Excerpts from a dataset
┄┄┄┄┄┄┄┄┄┄┄┄┄┄┄┄┄┄┄┄

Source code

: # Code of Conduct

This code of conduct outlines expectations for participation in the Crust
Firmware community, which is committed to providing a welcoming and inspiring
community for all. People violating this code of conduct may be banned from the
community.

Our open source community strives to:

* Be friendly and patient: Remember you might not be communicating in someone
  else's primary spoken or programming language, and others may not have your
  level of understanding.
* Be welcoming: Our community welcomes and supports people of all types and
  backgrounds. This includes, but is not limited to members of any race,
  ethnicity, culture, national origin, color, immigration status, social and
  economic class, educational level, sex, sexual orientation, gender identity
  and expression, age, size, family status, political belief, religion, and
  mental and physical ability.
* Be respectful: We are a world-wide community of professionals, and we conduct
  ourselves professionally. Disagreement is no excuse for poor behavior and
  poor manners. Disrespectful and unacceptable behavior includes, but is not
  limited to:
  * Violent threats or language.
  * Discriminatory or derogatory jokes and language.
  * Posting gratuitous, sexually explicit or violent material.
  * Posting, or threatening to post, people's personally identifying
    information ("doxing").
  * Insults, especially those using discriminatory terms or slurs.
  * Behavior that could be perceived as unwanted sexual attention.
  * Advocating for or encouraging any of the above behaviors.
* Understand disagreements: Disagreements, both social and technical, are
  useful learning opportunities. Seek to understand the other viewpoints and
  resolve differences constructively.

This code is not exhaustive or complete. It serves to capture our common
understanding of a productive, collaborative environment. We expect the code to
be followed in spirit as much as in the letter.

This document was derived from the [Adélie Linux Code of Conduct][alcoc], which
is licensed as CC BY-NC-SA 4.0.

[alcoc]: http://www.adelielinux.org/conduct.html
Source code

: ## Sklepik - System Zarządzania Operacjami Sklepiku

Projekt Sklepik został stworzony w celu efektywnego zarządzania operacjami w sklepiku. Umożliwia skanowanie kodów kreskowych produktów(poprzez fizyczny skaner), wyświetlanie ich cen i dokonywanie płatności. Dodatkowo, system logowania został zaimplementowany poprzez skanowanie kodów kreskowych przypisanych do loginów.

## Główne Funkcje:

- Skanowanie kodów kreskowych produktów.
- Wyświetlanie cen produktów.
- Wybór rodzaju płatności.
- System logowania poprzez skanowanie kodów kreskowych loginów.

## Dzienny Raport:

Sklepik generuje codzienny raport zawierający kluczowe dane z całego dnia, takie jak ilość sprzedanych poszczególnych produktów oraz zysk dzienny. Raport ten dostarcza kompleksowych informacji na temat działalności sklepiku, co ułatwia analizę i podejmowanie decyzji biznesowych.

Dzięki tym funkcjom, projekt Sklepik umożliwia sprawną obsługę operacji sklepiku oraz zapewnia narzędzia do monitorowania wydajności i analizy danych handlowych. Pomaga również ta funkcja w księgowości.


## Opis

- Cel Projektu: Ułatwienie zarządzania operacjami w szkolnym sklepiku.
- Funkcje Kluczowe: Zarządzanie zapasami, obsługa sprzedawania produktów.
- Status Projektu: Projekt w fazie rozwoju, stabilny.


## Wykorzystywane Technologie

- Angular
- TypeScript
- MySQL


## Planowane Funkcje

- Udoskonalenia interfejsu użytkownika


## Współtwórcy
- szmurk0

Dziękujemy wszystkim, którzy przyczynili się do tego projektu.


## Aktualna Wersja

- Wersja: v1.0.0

┄┄┄┄┄┄┄┄┄┄┄┄┄┄┄┄┄┄┄┄

# [HOW TO COMPLETE THIS TASK]
The expected answer is a copy of each line above containing "alcoc".

# [ANSWER TO THE PROBLEM]
This document was derived from the [Adélie Linux Code of Conduct][alcoc], which
[alcoc]: http://www.adelielinux.org/conduct.html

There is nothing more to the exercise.